This is a guest post by David Anderson, a research associate at the Duke-Robert J. Margolis, MD, Center for Health Policy. You can follow him on Twitter at @bjdickmayhew and read his other work at the Balloon Juice blog.
In 2020 and beyond, under the Senate’s BCRA, the working poor will have a very hard time finding primary care providers (PCP) who will schedule appointments with them. Providers, rightly, fear bad debt from high deductible plans. They will discriminate on the ability to pay upfront.
In the NEJM, Karin Rhodes, Genevieve Kenney, and Ari Friedman† looked at PCP appointment availability in the from the end of 2012 to Spring 2013. They found that appointments were usually quickly available if the person had insurance and unavailable if they were cash paying patients who could not afford the median price of services.**
The overall rate of new patient appointments for the uninsured was 78.8% with full cash payment at the time of the appointment (Figure 2). The median cost of a new patient primary care visit was $120, but costs varied across the states, as indicated in the figure legend. Only 15.4% of uninsured callers received an appointment that required payment of $75 or less at the time of the visit, because few offices had low-cost appointments and only one-fifth of practices allowed flexible payment arrangements for uninsured patients.
Why does this matter in the BCRA environment?
The baseline plan will be a plan with a $7,500 deductible for a single person. For people with means, paying $120 for a PCP visit is unpleasant but not onerous. If I had to do that this afternoon, I would grumble as I pull out a credit card. I would pay that credit card off tomorrow after I got the transaction points. Not everyone can do that.
Craig Garthwaite raises a good point this morning:
You’re worried about providers not accepting Mcaid. But who will continue to treat those unable to pay for their in-deductible care? (3/4)
ó Craig Garthwaite (@C_Garthwaite) June 23, 2017
Primary care providers will seek to minimize their net bad debt.
Michael Chernew and Jonathan Bush looked at how bad debt accumulates as a function of out of pocket expenses at professional offices.

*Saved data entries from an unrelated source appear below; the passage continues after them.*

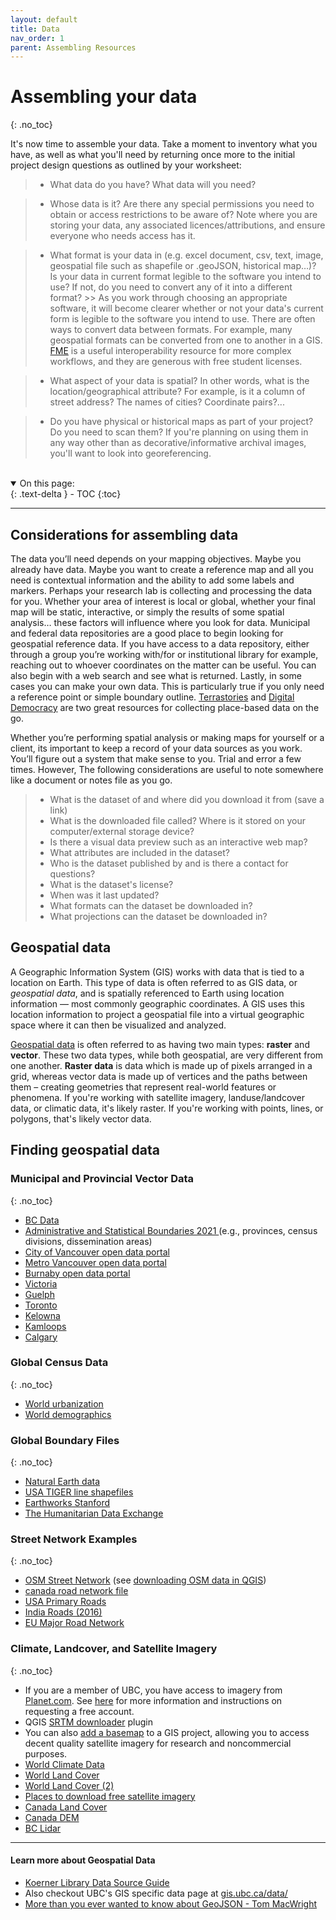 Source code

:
 ```yaml
---
layout: default
title: Data
nav_order: 1
parent: Assembling Resources
---
```


# Assembling your data
{: .no_toc}

It's now time to assemble your data. Take a moment to inventory what you have, as well as what you'll need by returning once more to the initial project design questions as outlined by your worksheet:

> - What data do you have? What data will you need?

> - Whose data is it? Are there any special permissions you need to obtain or access restrictions to be aware of? Note where you are storing your data, any associated licences/attributions, and ensure everyone who needs access has it.

> - What format is your data in (e.g. excel document, csv, text, image, geospatial file such as shapefile or .geoJSON, historical map…)? Is your data in current format legible to the software you intend to use? If not, do you need to convert any of it into a different format?
	>> As you work through choosing an appropriate software, it will become clearer whether or not your data's current form is legible to the software you intend to use. There are often ways to convert data between formats. For example, many geospatial formats can be converted from one to another in a GIS. [FME](https://fme.safe.com/) is a useful interoperability resource for more complex workflows, and they are generous with free student licenses. 

> - What aspect of your data is spatial? In other words, what is the location/geographical attribute? For example, is it a column of street address? The names of cities? Coordinate pairs?...
<!-- are there any location based attributes?
 (street address, geographic coordinates, city, town, country?) is there a map? (skills: geocoding, georeferencing, projecting) --> 
<!-- How to determine what's so spatial about your data.... (st addressses, then geocode) (given cities, spatial join to city layer in qgis OR add columns for xy data - copy paste from google maps  )(coordinates, display xy )(draw layer aoi in qgis) this all shows the myriad of ways data can be spatial spatializing data - (geocoding, displaying xy data) data analysis -->

> - Do you have physical or historical maps as part of your project? Do you need to scan them? If you're planning on using them in any way other than as decorative/informative archival images, you'll want to look into georeferencing. 

<br>
<!-- Below are some resources for finding more data or creating your own.  -->


<details open markdown="block">
  <summary>
    On this page:
  </summary>
  {: .text-delta }
 - TOC
{:toc}
</details>

----

## Considerations for assembling data
The data you’ll need depends on your mapping objectives. Maybe you already have data. Maybe you want to create a reference map and all you need is contextual information and the ability to add some labels and markers. Perhaps your research lab is collecting and processing the data for you. Whether your area of interest is local or global, whether your final map will be static, interactive, or simply the results of some spatial analysis… these factors will influence where you look for data. Municipal and federal data repositories are a good place to begin looking for geospatial reference data. If you have access to a data repository, either through a group you’re working with/for or institutional library for example, reaching out to whoever coordinates on the matter can be useful. You can also begin with a web search and see what is returned. Lastly, in some cases you can make your own data. This is particularly true if you only need a reference point or simple boundary outline. [Terrastories](https://terrastories.app/) and [Digital Democracy](https://www.digital-democracy.org/mapeo) are two great resources for collecting place-based data on the go. 

Whether you’re performing spatial analysis or making maps for yourself or a client, its important to keep a record of your data sources as you work. You’ll figure out a system that make sense to you. Trial and error a few times. However, The following considerations are useful to note somewhere like a document or notes file as you go.

> - What is the dataset of and where did you download it from (save a link)
> - What is the downloaded file called? Where is it stored on your computer/external storage device?
> - Is there a visual data preview such as an interactive web map?
> - What attributes are included in the dataset? 
> - Who is the dataset published by and is there a contact for questions? 
> - What is the dataset's license?
> - When was it last updated?
> - What formats can the dataset be downloaded in? 
> - What projections can the dataset be downloaded in?



## Geospatial data
A Geographic Information System (GIS) works with data that is tied to a location on Earth. This type of data is often referred to as GIS data, or *geospatial data*, and is spatially referenced to Earth using location information — most commonly geographic coordinates. A GIS uses this location information to project a geospatial file into a virtual geographic space where it can then be visualized and analyzed.

[Geospatial data](https://researchguides.library.yorku.ca/c.php?g=679467&p=4793119) is often referred to as having two main types: **raster** and **vector**. These two data types, while both geospatial, are very different from one another. **Raster data** is data which is made up of pixels arranged in a grid, whereas vector data is made up of vertices and the paths between them – creating geometries that represent real-world features or phenomena. If you're working with satellite imagery, landuse/landcover data, or climatic data, it's likely raster. If you're working with points, lines, or polygons, that's likely vector data. 


## Finding geospatial data


### Municipal and Provincial Vector Data 
{: .no_toc}
- [BC Data](https://catalogue.data.gov.bc.ca/)
- [Administrative and Statistical Boundaries 2021 ](https://www12.statcan.gc.ca/census-recensement/2021/geo/sip-pis/boundary-limites/index2021-eng.cfm?year=21)(e.g., provinces, census divisions, dissemination areas)
- [City of Vancouver open data portal](https://opendata.vancouver.ca/pages/home/)
- [Metro Vancouver open data portal](https://open-data-portal-metrovancouver.hub.arcgis.com/)
- [Burnaby open data portal](https://data.burnaby.ca/)
- [Victoria](https://opendata.victoria.ca/) 
- [Guelph](http://data.open.guelph.ca/)
- [Toronto](https://open.toronto.ca/)
- [Kelowna](https://opendata.kelowna.ca/)
- [Kamloops](https://mydata-kamloops.opendata.arcgis.com/)
- [Calgary](https://data.calgary.ca/) 

### Global Census Data 
{: .no_toc}
- [World urbanization](https://population.un.org/wup/DataQuery/)
- [World demographics](https://population.un.org/dataportal/home?df=d7cac223-d504-404f-807a-03d475ad6c63)

### Global Boundary Files
{: .no_toc}
- [Natural Earth data](https://www.naturalearthdata.com/downloads/) 
- [USA TIGER line shapefiles](https://www.census.gov/geographies/mapping-files/time-series/geo/tiger-line-file.html)
- [Earthworks Stanford](https://earthworks.stanford.edu/)
- [The Humanitarian Data Exchange](https://data.humdata.org/dataset)


### Street Network Examples
{: .no_toc}
- [OSM Street Network](https://www.openstreetmap.org/#map=11/49.2465/-123.0908&layers=H) (see [downloading OSM data in QGIS](./osm-downloader.md))
- [canada road network file](https://www12.statcan.gc.ca/census-recensement/2021/geo/sip-pis/rnf-frr/index2021-eng.cfm?year=21)
- [USA Primary Roads](https://catalog.data.gov/dataset/tiger-line-shapefile-2019-nation-u-s-primary-roads-national-shapefile)
- [India Roads (2016)](https://geodata.mit.edu/catalog/stanford-qf525mn4696)
- [EU Major Road Network](https://data.europa.eu/data/datasets/major-road-network?locale=en)

### Climate, Landcover, and Satellite Imagery
{: .no_toc}
- If you are a member of UBC, you have access to imagery from [Planet.com](https://www.planet.com/). See [here](https://researchcommons.library.ubc.ca/planet-imagery/) for more information and instructions on requesting a free account. 
- QGIS [SRTM downloader](https://plugins.qgis.org/plugins/SRTM-Downloader/) plugin
- You can also [add a basemap](https://ubc-library-rc.github.io/gis-tools-workflows/content/add-basemap.html) to a GIS project, allowing you to access decent quality satellite imagery for research and noncommercial purposes.
- [World Climate Data](https://www.worldclim.org/)
- [World Land Cover](https://data.apps.fao.org/catalog/iso/8cf69f76-1be0-4339-a0b0-18a93c7f4760)
- [World Land Cover (2)](https://viewer.esa-worldcover.org/worldcover/)
- [Places to download free satellite imagery](https://gisgeography.com/free-satellite-imagery-data-list/)
- [Canada Land Cover](https://natural-resources.canada.ca/maps-tools-publications/satellite-imagery-air-photos/application-development/land-cover/21755)
- [Canada DEM](https://open.canada.ca/data/en/dataset/957782bf-847c-4644-a757-e383c0057995)
- [BC Lidar](https://lidar.gov.bc.ca/pages/download-discovery)

----

#### Learn more about Geospatial Data
<!-- - Explore UBC Library's compendium of data sources for Canada and the world [HERE](https://guides.library.ubc.ca/gis/datasources) -->
- [Koerner Library Data Source Guide](https://guides.library.ubc.ca/gis/datasources)
- Also checkout UBC's GIS specific data page at [gis.ubc.ca/data/](https://gis.ubc.ca/data/)
- [More than you ever wanted to know about GeoJSON - Tom MacWright](https://macwright.org/2015/03/23/geojson-second-bite.html)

The median PCP cash visit price is a large payment in the Chernew/Bush schema. Most of it will be paid as people with means take out their credit card, their HRA debit card, or their HSA card and swipe it through the machine. But a simple PCP visit will produce significant chasing and write-downs. The study is limited as it only looked at people who were commercially insured. It excludes most low income people who are in the Medicaid gap on an income qualification basis by design. The average income in the study group is highly likely to be higher than the income of people who would move from Medicaid to benchmark plans. Even so, there is significant chasing and write downs. I would predict that applying 100% first dollar obligations on people with even less income than the study population will lead to more provider bad debt. This is because these programs are income qualified and if a person income qualifies for these programs, they probably don’t have a spare $120 floating around or easy access to cheap, revolving credit.
If we assume that some normal PCP visits will include some extra services that increase the contracted payment rate to $200 or more (very large obligations in Chernew/Bush) significant sums will be written down and off. For provider practice viability concerns, providers will very aggressively screen against people with very high deductible insurance who can’t pay the entire amount of the contracted rate price up front at the receptionist desk. This is a very patient unfriendly system.

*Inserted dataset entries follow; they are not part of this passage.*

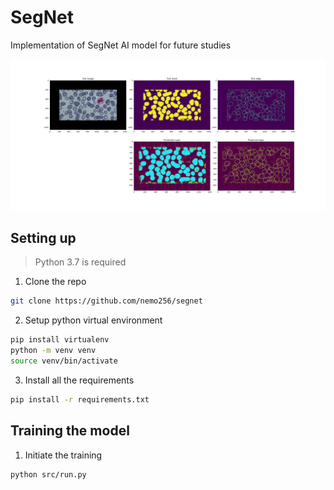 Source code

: # SegNet
Implementation of SegNet AI model for future studies

![sample](sample.png)

## Setting up

> Python 3.7 is required
1. Clone the repo
```bash
git clone https://github.com/nemo256/segnet
```
2. Setup python virtual environment
```bash
pip install virtualenv
python -m venv venv
source venv/bin/activate
```
3. Install all the requirements
```bash
pip install -r requirements.txt
```

## Training the model

1. Initiate the training
```bash
python src/run.py
```
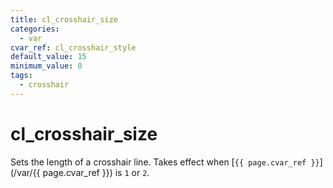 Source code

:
 ```yaml
---
title: cl_crosshair_size
categories:
  - var
cvar_ref: cl_crosshair_style
default_value: 15
minimum_value: 0
tags:
  - crosshair
---
```


# cl_crosshair_size

Sets the length of a crosshair line. Takes effect when [`{{ page.cvar_ref }}`](/var/{{ page.cvar_ref }}) is `1` or `2`.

Most payment reform models focus on delivering more primary care. The objective is to substitute cheap primary care for expensive specialist, inpatient hospital stays and post-acute rehabilitation. This is the concept behind value based payment. VBID is supposed to encourage the routine, low cost, regular maintenance of chronic conditions in outpatient or community settings instead of having people end up in the hospital for preventable admissions.
Yet, under the very understandable incentives of primary care physicians wanting to stay in business, access to primary care for the working poor who would have several thousand dollar deductibles that apply to all services, will be greatly restricted because of the cost barrier. If we want all members of our shared society to have decent health and decent lives, should want people to have easy and ready access to primary care. This bill creates strong business incentives to create barriers to primary care access.
**†Rhodes, K. V., Kenney, G., & Friedman, A. (2014). Primary Care Access for New Patients on the Eve of Health Care Reform. JAMA Internal Medicine. Retrieved June 23, 2017.